[Data extracted from a collection]

————

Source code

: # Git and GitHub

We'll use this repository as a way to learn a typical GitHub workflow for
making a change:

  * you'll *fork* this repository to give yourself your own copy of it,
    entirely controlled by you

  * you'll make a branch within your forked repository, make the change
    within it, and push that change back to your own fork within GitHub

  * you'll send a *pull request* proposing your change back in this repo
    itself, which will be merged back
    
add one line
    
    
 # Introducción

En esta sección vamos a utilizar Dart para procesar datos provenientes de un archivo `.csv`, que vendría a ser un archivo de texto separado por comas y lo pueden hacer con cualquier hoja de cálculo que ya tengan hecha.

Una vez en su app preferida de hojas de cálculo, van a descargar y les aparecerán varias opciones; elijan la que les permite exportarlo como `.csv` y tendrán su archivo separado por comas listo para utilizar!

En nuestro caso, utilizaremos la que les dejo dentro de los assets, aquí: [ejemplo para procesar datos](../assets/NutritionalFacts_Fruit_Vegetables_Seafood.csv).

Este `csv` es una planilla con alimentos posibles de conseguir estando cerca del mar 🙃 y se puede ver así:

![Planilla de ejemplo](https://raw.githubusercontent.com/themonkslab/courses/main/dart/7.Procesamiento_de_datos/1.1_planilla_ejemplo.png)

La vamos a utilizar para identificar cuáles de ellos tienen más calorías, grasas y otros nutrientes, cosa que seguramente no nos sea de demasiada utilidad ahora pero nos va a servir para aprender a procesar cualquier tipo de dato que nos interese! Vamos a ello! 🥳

————

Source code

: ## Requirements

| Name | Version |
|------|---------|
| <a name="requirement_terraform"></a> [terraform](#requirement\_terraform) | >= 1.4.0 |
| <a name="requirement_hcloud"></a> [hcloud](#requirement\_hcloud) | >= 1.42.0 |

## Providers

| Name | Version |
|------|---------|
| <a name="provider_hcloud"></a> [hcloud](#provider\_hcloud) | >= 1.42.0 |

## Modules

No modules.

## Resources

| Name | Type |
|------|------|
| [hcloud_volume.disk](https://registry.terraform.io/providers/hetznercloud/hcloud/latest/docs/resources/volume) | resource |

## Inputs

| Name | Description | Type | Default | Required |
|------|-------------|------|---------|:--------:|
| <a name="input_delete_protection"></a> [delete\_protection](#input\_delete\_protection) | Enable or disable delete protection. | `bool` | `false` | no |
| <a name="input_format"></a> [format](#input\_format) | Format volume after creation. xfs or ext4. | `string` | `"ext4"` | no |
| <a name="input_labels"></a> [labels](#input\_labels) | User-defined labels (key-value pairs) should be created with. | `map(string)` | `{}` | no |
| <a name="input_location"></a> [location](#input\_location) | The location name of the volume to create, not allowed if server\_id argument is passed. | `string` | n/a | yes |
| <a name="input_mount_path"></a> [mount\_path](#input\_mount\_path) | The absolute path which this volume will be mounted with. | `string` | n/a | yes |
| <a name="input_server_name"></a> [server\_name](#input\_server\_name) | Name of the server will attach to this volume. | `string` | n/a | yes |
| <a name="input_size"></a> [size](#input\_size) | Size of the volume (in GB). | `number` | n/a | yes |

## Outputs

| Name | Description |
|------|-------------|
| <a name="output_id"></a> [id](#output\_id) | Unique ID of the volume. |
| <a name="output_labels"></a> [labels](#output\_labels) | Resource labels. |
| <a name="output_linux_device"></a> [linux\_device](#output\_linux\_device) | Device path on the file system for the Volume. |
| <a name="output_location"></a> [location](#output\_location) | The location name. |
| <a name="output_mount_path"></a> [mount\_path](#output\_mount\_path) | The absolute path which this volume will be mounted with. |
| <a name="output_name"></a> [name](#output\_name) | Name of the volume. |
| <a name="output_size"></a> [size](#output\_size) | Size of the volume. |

————

Retype exactly the lines above, from the one with "[location](#input\_location) | The" through the one with "Resource labels. |", inclusive.

**EXPECTED ANSWER:**
| <a name="input_location"></a> [location](#input\_location) | The location name of the volume to create, not allowed if server\_id argument is passed. | `string` | n/a | yes |
| <a name="input_mount_path"></a> [mount\_path](#input\_mount\_path) | The absolute path which this volume will be mounted with. | `string` | n/a | yes |
| <a name="input_server_name"></a> [server\_name](#input\_server\_name) | Name of the server will attach to this volume. | `string` | n/a | yes |
| <a name="input_size"></a> [size](#input\_size) | Size of the volume (in GB). | `number` | n/a | yes |

## Outputs

| Name | Description |
|------|-------------|
| <a name="output_id"></a> [id](#output\_id) | Unique ID of the volume. |
| <a name="output_labels"></a> [labels](#output\_labels) | Resource labels. |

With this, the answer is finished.